Sunday, July 22, 2007

A Moment of Clarity

I love it when I’m reading a book and I realize what I’m doing wrong or have been missing in my own writing. This morning was one of those times. While reading Laurell K. Hamilton’s THE HARLEQUIN, I wondered why myself and a million others enjoyed her character Anita Blake so much. The woman is cynical, self-centered (though that’s improving), homicidal, has anger management issues and presently dating/sleeping with six men. Truthfully, I cannot relate to her on any level. Even with all those minuses, I think she’s one the most interesting, powerful women I’ve read in a long time. And I do love the books though all the sex is even boring ME.

Now back to my point. I finally realized why people say I need to go into deep POV more often, and they have problems relating to my characters. I know why my characters do what they do, how they feel about certain situations. But I haven’t let the reader know the reason behind all her or his motives. Their experiences that make them who they are.

Whenever you and I do something or make a decision, we’re base it on past experiences and the knowledge we have presently. If we had been betrayed by a close friend in the past and someone new makes an overture to be your friend, we don’t think, "Oh, I will wait about being friends with the person until I know she really wants to be my friend and not use me. Because my so-called best friend, Sally, slept with my husband."

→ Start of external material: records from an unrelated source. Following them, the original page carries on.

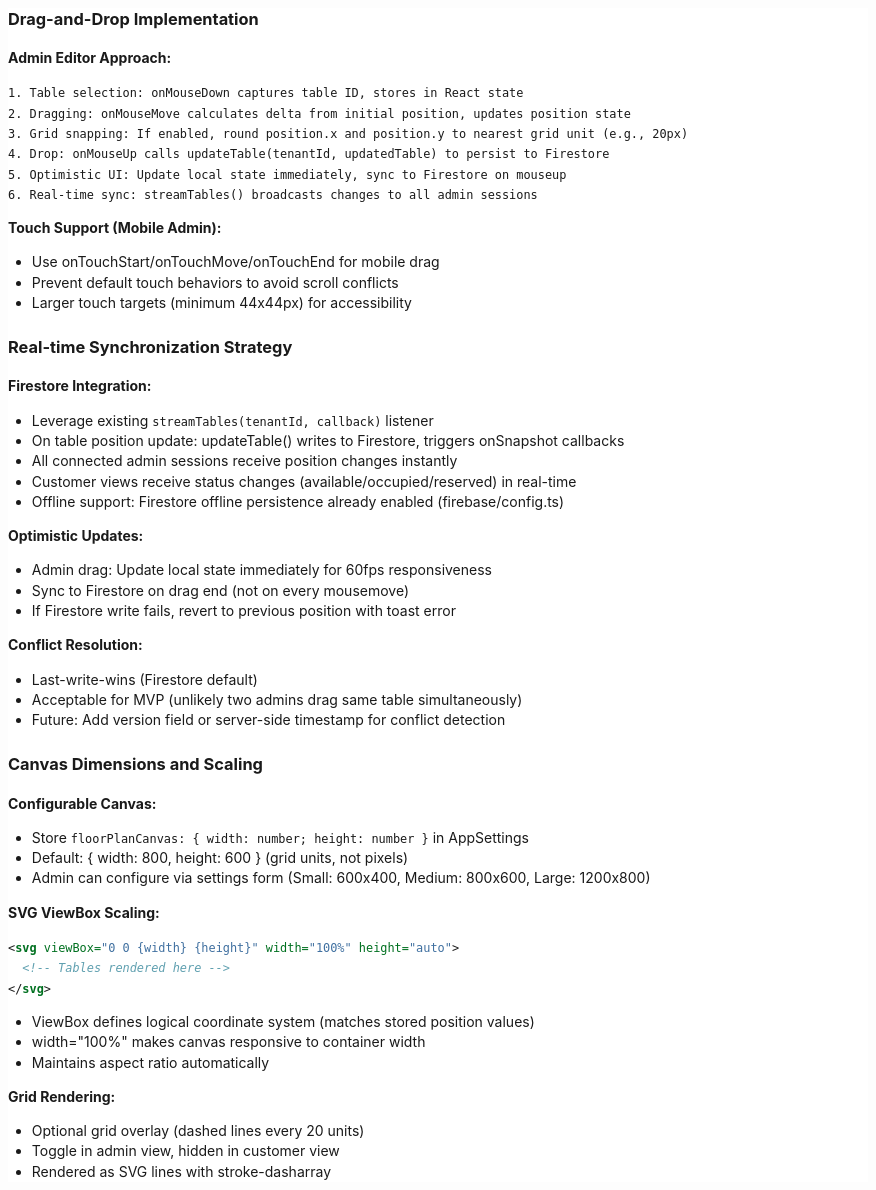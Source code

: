 ### Drag-and-Drop Implementation

**Admin Editor Approach:**
```
1. Table selection: onMouseDown captures table ID, stores in React state
2. Dragging: onMouseMove calculates delta from initial position, updates position state
3. Grid snapping: If enabled, round position.x and position.y to nearest grid unit (e.g., 20px)
4. Drop: onMouseUp calls updateTable(tenantId, updatedTable) to persist to Firestore
5. Optimistic UI: Update local state immediately, sync to Firestore on mouseup
6. Real-time sync: streamTables() broadcasts changes to all admin sessions
```

**Touch Support (Mobile Admin):**
- Use onTouchStart/onTouchMove/onTouchEnd for mobile drag
- Prevent default touch behaviors to avoid scroll conflicts
- Larger touch targets (minimum 44x44px) for accessibility

### Real-time Synchronization Strategy

**Firestore Integration:**
- Leverage existing `streamTables(tenantId, callback)` listener
- On table position update: updateTable() writes to Firestore, triggers onSnapshot callbacks
- All connected admin sessions receive position changes instantly
- Customer views receive status changes (available/occupied/reserved) in real-time
- Offline support: Firestore offline persistence already enabled (firebase/config.ts)

**Optimistic Updates:**
- Admin drag: Update local state immediately for 60fps responsiveness
- Sync to Firestore on drag end (not on every mousemove)
- If Firestore write fails, revert to previous position with toast error

**Conflict Resolution:**
- Last-write-wins (Firestore default)
- Acceptable for MVP (unlikely two admins drag same table simultaneously)
- Future: Add version field or server-side timestamp for conflict detection

### Canvas Dimensions and Scaling

**Configurable Canvas:**
- Store `floorPlanCanvas: { width: number; height: number }` in AppSettings
- Default: { width: 800, height: 600 } (grid units, not pixels)
- Admin can configure via settings form (Small: 600x400, Medium: 800x600, Large: 1200x800)

**SVG ViewBox Scaling:**
```xml
<svg viewBox="0 0 {width} {height}" width="100%" height="auto">
  <!-- Tables rendered here -->
</svg>
```
- ViewBox defines logical coordinate system (matches stored position values)
- width="100%" makes canvas responsive to container width
- Maintains aspect ratio automatically

**Grid Rendering:**
- Optional grid overlay (dashed lines every 20 units)
- Toggle in admin view, hidden in customer view
- Rendered as SVG lines with stroke-dasharray
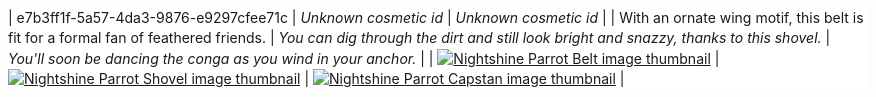 | e7b3ff1f-5a57-4da3-9876-e9297cfee71c | *Unknown cosmetic id* | *Unknown cosmetic id* |
| With an ornate wing motif, this belt is fit for a formal fan of feathered friends. | *You can dig through the dirt and still look bright and snazzy, thanks to this shovel.* | *You'll soon be dancing the conga as you wind in your anchor.* |
| [![Nightshine Parrot Belt image thumbnail](https://seaofthieves.wiki.gg/images/8/83/Nightshine_Parrot_Belt.png)](https://seaofthieves.wiki.gg/wiki/Nightshine_Parrot_Belt) | [![*Nightshine Parrot Shovel* image thumbnail](https://cdn.merciasquill.com/images/67035fed8ad30bf0035179c4)](https://seaofthieves.wiki.gg/wiki/Nightshine_Parrot_Shovel) | [![*Nightshine Parrot Capstan* image thumbnail](https://cdn.merciasquill.com/images/67035fed8ad30bf0035179c4)](https://seaofthieves.wiki.gg/wiki/Nightshine_Parrot_Capstan) |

No. We’re just cautious about what we say and how much we let that person into our lives. Then gradually they become our friend or they don’t. No thought to it. Just instinct built by past experiences.

But in a book we can’t let the heroine just react to a friend or the hero without thought as we would. People will say she’s cold or a bitch. We have to let the reader know in a sentence (not massive back-story) or even a word why the heroine isn’t willing to be as friendly back to the newcomer.

So if your heroine is on a date with that someone special and a co-worker from the office walks over to say hi, you would write something like, "Ann wanted to believe Wilma’s smile to Jake was the same she gave to most everyone at the office. She wanted a new friend so bad. Or was she fooling herself again. No, she refused to color everyone with that brush. Time to introduce them to each other and hope for the best."

Hopefully that helped you some. There’s a good chance most of you already understood this. Deep inside I thought I did, but now I have it clear in my mind and will be more conscious on how to use it.

I love how each time I write or read, I learn something new or understand something clearer.

Is this some of what you believe Deep POV to be? Do you have some examples you would like to share?


MaryF said...

For me a deep POV has me feeling the emotion that the character is feeling. Right now its Harry Potter and I am somewhat distracted....

I am pitiful.

JoAnn said...

One of my favorite deep POV authors is Diana Gabaldon. She plunges the reader so deeply into her characters that he/she loses all sense of reality! Gabaldon uses 1st person POV in the Outlander series, and I imagine this helps contribute to the reader's complete absorbtion in the story. But there's something else I can't articulate. Maybe I should read them again to see if I can figure it out. :-)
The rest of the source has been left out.